Where you obtain this irreal angles? Is possible that previous process is not so smart.

[guga]

Siekmanski

i guess i found the limit for out SSE routines.

Whenever the input number is bigger then 8e11,it fails. Also, values closer to 8, such as 7.999999999e11. So, it seems that we have a safe limit for 7e11 to calculate this way.

I´m trying another solution for really huge numbers, such as 1.4564457e100 or also, 1.44654e900 etc etc. I´ll try to make it with tables after calcuulating the log10 of each one of them. It won´t be pretty, and may slow down a biut the algo, but perhaps, it would work with somewhat good precision. I´ll try to adapt the log routine for SSE we did a long time ago and see what happens

[guga]

Hi Guga!

i´m not being able to make it work for larger numbers such as 33e17, 12.56e100 etc etc etc

Where you obtain this irreal angles? Is possible that previous process is not so smart.

Hi HSE

those numbers are for testing only. I created a SSE version for tangent, and realized that maybe someone could input a really high value such as these ones i posted (Angles of 33e17, 12.56e100 etc etc).
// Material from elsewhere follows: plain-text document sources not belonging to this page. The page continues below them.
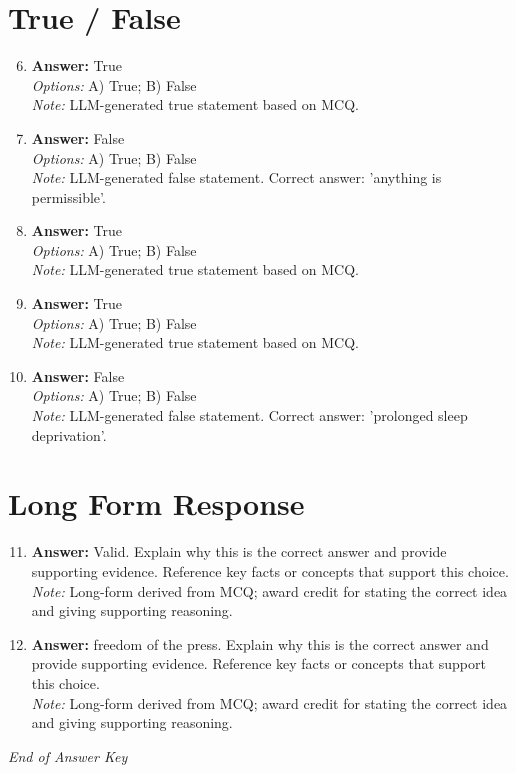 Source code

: \documentclass[12pt]{article}
\begin{document}
\section*{True / False}
\begin{enumerate}[label=\arabic*.]
\setcounter{enumi}{5}
\item \textbf{Answer:} True
\\ \textit{Options:} A) True; B) False
\\ \textit{Note:} LLM-generated true statement based on MCQ.
\item \textbf{Answer:} False
\\ \textit{Options:} A) True; B) False
\\ \textit{Note:} LLM-generated false statement. Correct answer: 'anything is permissible'.
\item \textbf{Answer:} True
\\ \textit{Options:} A) True; B) False
\\ \textit{Note:} LLM-generated true statement based on MCQ.
\item \textbf{Answer:} True
\\ \textit{Options:} A) True; B) False
\\ \textit{Note:} LLM-generated true statement based on MCQ.
\item \textbf{Answer:} False
\\ \textit{Options:} A) True; B) False
\\ \textit{Note:} LLM-generated false statement. Correct answer: 'prolonged sleep deprivation'.
\end{enumerate}

\section*{Long Form Response}
\begin{enumerate}[label=\arabic*.]
\setcounter{enumi}{10}
\item \textbf{Answer:} Valid. Explain why this is the correct answer and provide supporting evidence. Reference key facts or concepts that support this choice.
\\ \textit{Note:} Long-form derived from MCQ; award credit for stating the correct idea and giving supporting reasoning.
\item \textbf{Answer:} freedom of the press. Explain why this is the correct answer and provide supporting evidence. Reference key facts or concepts that support this choice.
\\ \textit{Note:} Long-form derived from MCQ; award credit for stating the correct idea and giving supporting reasoning.
\end{enumerate}

\vfill
\noindent\textit{End of Answer Key}
\end{document}
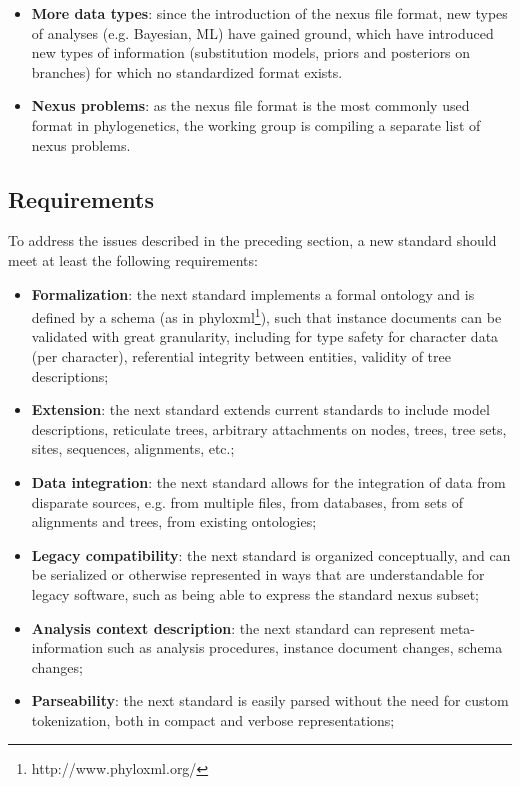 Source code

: \documentclass{article}
\begin{document}
\begin{itemize}
\item \textbf{More data types}: since the introduction of the nexus file
format, new types of analyses (e.g. Bayesian, ML) have gained ground,
which have introduced new types of information (substitution models,
priors and posteriors on branches) for which no standardized format
exists.

\item  \textbf{Nexus problems}: as the nexus file format is the most
commonly used format in phylogenetics, the working group is compiling a
separate list of nexus problems.

\end{itemize}

\subsection{Requirements} To address the issues described in the
preceding section, a new standard should meet at least the following
requirements:

\begin{itemize}

\item \textbf{Formalization}: the next standard implements a formal
ontology and is defined by a schema (as in
phyloxml\footnote{http://www.phyloxml.org/}), such that instance
documents can be validated with great granularity, including for type
safety for character data (per character), referential integrity between
entities, validity of tree descriptions;

\item \textbf{Extension}: the next standard extends current standards to
include model descriptions, reticulate trees, arbitrary attachments on
nodes, trees, tree sets, sites, sequences, alignments, etc.;

\item \textbf{Data integration}: the next standard allows for the
integration of data from disparate sources, e.g. from multiple files,
from databases, from sets of alignments and trees, from existing
ontologies;

\item \textbf{Legacy compatibility}: the next standard is organized
conceptually, and can be serialized or otherwise represented in ways
that are understandable for legacy software, such as being able to
express the standard nexus subset;

\item \textbf{Analysis context description}: the next standard can
represent meta-information such as analysis procedures, instance
document changes, schema changes;

\item \textbf{Parseability}: the next standard is easily parsed without
the need for custom tokenization, both in compact and verbose
representations;

\end{itemize}
\end{document}

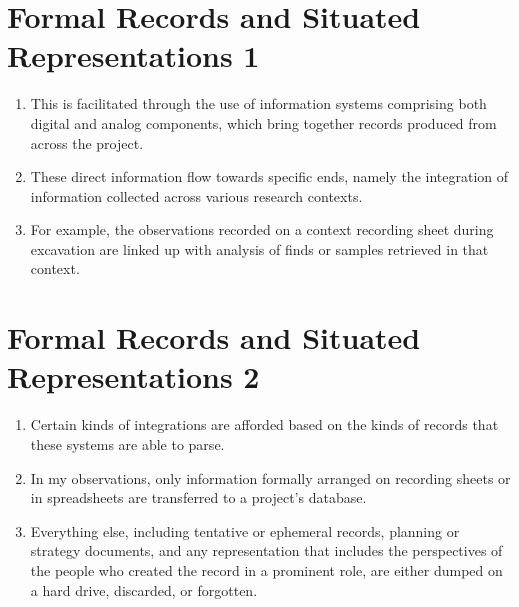 \documentclass[12pt]{article}
\begin{document}
\section{Formal Records and Situated Representations 1}
\begin{enumerate}
  \item This is facilitated through the use of information systems comprising both digital and analog components, which bring together records produced from across the project.
  \item These direct information flow towards specific ends, namely the integration of information collected across various research contexts.
  \item For example, the observations recorded on a context recording sheet during excavation are linked up with analysis of finds or samples retrieved in that context.
\end{enumerate}
  
\section{Formal Records and Situated Representations 2}
\begin{enumerate}
  \item Certain kinds of integrations are afforded based on the kinds of records that these systems are able to parse.
  \item In my observations, only information formally arranged on recording sheets or in spreadsheets are transferred to a project's database.
  \item Everything else, including tentative or ephemeral records, planning or strategy documents, and any representation that includes the perspectives of the people who created the record in a prominent role, are either dumped on a hard drive, discarded, or forgotten.
\end{enumerate}
\end{document}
I wanted to know if there was a way to calculate tangent of angles that extrapolates the limits of 360º, and it works fine accordying to wolframalpha, but it do have some limitations both on my and Siekmanski versions. (The limit seems to be around  8e11, so anything below 7e11 would be safe to calculate using SSE2). On JJ´s version, this limit is a bit higher because it uses TenByte (80 bits) for the scope, but it also may decreases the precision and will end with the same limitation as in SSE2 version.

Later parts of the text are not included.